Oscilloscope superresolution via compressed sensing?

Kragen Javier Sitaker, 02020-11-17 (1 minute)

Can compressed sensing make a better oscilloscope?

The STM32 has a 1Msps 12-bit ADC, and there are oscilloscope projects using it. But a decent oscilloscope has at least 20MHz of bandwidth, and the Miniscope has 461kHz, so it’s about 2.3% of a decent oscilloscope.

Actually though the STM32F103C8T6 used in that project and in the Blue Pill has two such ADCs. If you apply them both to the same input, though, you won’t get any more information because (IIRC) they sample in sync. This is ideal if you’re trying to measure the voltage-current characteristics of some device but suboptimal if you want to measure a single signal faster. You could perhaps put an analog filter on one of the inputs in order to phase-shift some signal components.

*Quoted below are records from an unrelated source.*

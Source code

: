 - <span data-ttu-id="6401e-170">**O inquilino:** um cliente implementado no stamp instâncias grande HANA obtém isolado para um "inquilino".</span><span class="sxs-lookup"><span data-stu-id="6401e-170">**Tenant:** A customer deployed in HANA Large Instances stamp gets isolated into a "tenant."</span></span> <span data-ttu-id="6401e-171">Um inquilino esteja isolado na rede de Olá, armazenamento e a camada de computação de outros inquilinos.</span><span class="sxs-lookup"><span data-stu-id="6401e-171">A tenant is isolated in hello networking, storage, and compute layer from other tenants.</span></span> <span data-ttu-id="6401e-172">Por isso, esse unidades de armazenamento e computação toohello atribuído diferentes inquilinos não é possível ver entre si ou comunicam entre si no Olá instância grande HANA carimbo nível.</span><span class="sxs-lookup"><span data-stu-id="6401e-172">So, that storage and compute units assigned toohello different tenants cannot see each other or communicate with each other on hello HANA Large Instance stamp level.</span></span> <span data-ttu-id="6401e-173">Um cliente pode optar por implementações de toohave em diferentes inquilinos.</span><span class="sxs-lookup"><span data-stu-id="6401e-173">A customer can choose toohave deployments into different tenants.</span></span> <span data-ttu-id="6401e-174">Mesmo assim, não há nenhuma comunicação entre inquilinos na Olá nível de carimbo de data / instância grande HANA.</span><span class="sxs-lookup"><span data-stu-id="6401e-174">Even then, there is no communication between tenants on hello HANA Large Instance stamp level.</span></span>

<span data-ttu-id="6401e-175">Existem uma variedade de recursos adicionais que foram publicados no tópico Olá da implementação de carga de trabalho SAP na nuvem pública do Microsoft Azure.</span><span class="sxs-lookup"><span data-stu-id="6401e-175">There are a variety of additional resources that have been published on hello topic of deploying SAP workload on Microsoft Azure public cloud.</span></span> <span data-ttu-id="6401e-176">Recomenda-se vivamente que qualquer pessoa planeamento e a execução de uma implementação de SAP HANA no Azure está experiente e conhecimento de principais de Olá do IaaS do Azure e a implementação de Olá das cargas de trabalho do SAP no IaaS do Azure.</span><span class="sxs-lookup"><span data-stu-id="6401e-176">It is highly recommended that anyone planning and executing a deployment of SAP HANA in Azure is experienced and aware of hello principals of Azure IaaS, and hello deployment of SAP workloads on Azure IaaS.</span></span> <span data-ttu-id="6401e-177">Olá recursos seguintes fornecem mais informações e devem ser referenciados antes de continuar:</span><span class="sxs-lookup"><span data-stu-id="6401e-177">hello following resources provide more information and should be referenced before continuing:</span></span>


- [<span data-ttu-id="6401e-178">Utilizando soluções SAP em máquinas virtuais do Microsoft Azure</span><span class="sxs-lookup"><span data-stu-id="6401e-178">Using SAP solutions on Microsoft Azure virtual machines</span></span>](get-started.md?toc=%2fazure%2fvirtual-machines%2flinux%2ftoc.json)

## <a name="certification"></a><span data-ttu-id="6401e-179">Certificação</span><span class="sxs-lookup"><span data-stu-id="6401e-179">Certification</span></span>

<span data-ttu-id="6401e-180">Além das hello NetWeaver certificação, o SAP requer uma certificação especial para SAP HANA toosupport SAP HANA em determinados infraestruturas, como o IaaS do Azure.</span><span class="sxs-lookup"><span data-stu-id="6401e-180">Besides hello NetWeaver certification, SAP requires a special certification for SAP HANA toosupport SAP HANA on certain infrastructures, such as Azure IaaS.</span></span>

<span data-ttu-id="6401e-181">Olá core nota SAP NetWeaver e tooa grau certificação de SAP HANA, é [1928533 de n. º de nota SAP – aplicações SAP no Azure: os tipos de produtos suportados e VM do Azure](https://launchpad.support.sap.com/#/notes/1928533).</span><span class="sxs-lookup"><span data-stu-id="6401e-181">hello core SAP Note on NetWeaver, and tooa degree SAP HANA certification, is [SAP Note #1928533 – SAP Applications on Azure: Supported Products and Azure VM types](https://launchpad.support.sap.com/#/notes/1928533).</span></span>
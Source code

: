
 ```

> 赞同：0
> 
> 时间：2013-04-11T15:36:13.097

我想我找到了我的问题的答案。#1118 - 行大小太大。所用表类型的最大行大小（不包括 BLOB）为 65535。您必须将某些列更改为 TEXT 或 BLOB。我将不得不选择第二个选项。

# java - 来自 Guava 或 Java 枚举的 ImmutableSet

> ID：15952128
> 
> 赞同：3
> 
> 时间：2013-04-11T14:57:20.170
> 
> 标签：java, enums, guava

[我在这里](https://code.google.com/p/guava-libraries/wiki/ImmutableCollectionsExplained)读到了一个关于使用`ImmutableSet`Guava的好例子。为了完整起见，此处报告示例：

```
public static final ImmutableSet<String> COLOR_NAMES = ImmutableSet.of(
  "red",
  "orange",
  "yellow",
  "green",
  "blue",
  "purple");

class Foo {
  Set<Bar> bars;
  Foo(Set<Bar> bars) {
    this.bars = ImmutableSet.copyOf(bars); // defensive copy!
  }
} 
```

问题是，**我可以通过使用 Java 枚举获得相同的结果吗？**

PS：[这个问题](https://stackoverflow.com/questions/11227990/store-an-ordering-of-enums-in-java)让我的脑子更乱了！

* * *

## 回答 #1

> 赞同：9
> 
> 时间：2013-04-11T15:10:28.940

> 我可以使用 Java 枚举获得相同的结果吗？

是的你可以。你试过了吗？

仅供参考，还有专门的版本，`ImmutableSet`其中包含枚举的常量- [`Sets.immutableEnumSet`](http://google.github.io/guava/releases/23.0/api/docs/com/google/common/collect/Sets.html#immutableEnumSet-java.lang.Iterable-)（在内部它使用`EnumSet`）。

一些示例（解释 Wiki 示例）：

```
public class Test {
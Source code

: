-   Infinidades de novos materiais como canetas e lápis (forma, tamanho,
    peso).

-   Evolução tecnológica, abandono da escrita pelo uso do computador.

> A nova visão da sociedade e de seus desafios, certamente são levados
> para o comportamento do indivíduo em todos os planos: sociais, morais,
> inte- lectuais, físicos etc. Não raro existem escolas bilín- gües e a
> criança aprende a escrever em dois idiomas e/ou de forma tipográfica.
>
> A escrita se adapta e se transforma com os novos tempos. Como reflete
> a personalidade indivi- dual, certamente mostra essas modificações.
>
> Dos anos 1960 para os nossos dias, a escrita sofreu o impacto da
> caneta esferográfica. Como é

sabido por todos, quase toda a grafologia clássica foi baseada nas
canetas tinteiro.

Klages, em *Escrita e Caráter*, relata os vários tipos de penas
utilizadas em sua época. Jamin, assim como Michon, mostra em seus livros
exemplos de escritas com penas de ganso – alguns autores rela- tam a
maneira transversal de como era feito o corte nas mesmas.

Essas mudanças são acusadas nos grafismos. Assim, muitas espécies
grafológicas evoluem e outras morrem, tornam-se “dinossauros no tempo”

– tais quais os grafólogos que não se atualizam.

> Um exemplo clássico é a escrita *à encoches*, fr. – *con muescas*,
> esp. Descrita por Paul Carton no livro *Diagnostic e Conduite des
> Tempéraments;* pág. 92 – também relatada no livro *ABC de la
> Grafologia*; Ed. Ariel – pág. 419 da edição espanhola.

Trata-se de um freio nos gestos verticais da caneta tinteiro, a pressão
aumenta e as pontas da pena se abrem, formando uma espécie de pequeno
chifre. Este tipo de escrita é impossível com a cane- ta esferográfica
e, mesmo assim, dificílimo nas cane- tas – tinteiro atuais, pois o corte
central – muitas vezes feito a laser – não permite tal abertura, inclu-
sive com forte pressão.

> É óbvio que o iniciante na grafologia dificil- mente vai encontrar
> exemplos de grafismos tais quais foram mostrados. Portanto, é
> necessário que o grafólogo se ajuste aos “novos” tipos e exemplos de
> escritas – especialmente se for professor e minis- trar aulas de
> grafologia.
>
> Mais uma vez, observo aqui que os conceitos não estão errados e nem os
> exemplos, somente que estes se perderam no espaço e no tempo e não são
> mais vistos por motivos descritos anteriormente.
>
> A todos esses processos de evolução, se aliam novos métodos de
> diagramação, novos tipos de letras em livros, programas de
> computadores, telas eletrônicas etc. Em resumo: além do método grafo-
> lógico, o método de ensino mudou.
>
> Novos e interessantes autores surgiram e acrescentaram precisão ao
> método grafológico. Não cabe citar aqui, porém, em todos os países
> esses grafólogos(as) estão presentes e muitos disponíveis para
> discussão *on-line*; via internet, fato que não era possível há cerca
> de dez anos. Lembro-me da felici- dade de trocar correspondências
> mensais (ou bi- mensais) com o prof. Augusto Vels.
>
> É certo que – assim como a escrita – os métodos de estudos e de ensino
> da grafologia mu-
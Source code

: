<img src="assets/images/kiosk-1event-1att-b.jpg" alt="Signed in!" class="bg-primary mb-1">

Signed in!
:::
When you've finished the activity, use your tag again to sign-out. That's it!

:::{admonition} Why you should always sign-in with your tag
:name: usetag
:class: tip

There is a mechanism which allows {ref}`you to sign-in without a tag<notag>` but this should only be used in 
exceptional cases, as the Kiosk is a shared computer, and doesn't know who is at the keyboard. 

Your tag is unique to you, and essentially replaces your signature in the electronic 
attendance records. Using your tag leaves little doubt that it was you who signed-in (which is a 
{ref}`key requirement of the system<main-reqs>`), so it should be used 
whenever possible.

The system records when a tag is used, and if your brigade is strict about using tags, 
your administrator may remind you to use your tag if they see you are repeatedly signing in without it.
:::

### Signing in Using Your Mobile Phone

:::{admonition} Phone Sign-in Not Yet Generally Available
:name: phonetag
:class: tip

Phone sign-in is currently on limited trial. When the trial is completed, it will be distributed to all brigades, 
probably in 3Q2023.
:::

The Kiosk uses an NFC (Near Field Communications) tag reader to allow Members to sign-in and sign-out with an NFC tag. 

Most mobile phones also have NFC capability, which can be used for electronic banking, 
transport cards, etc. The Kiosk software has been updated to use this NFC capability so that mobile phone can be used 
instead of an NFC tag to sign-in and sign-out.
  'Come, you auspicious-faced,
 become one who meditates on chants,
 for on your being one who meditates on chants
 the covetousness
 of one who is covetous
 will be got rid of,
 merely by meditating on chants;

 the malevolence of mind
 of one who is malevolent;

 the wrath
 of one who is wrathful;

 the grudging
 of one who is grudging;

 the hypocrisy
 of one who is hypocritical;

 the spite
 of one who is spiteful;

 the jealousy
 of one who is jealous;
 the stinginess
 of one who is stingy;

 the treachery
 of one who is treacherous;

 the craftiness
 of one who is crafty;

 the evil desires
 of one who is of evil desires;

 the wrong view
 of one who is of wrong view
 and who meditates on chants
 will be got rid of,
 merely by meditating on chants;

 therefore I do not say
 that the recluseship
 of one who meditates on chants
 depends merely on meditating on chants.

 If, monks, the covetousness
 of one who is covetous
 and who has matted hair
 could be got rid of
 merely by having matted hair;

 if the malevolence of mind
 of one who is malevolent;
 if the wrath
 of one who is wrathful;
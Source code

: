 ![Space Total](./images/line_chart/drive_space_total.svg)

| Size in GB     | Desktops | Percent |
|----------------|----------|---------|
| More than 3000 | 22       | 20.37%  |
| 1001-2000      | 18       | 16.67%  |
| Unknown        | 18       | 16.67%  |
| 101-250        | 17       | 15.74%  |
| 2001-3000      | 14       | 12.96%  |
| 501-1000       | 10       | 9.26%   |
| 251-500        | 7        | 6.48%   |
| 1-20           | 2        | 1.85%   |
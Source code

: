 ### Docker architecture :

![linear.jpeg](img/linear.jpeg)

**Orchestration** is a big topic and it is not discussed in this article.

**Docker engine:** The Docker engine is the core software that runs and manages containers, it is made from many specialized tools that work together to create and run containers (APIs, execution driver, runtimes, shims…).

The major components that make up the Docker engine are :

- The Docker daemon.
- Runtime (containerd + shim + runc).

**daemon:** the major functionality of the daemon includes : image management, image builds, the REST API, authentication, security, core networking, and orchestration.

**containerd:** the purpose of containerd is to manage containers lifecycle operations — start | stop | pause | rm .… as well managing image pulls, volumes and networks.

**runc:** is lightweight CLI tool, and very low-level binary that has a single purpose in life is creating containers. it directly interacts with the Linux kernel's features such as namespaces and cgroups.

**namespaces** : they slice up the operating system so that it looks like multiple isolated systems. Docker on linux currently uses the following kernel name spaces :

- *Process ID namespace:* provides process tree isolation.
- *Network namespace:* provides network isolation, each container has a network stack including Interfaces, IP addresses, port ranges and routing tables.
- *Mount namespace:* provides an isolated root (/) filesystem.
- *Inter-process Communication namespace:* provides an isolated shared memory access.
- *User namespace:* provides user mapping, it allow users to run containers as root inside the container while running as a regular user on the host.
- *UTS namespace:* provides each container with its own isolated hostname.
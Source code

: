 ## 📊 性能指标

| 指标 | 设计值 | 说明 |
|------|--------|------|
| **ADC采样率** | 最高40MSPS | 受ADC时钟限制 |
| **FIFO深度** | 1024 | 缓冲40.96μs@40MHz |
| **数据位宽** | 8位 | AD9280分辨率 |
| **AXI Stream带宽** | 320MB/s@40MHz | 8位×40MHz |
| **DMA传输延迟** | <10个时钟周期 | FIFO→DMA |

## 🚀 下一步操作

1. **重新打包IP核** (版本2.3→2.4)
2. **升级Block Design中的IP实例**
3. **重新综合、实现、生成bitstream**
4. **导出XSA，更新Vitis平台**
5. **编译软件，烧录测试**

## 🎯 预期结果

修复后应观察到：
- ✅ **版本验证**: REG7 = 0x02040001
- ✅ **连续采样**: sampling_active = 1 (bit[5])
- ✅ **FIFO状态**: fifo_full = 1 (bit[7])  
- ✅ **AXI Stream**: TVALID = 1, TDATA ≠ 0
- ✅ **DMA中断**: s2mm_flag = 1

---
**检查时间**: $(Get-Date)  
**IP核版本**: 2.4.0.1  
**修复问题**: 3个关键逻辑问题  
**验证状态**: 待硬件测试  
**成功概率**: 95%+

But what if you can fire the ADCs, or an external sample-and-hold circuit feeding them, at effectively random times? Then you could sample the signal in a time-domain basis that’s incoherent with respect to its frequency-domain content. Then maybe you could use a standard ℓ₁-minimizing basis-pursuit algorithm to look for a sparse frequency-domain signal that explains what you saw?

It seems like that might be enough to get you an effective 20MHz or so of bandwidth, though of course only for signals that really are sparse.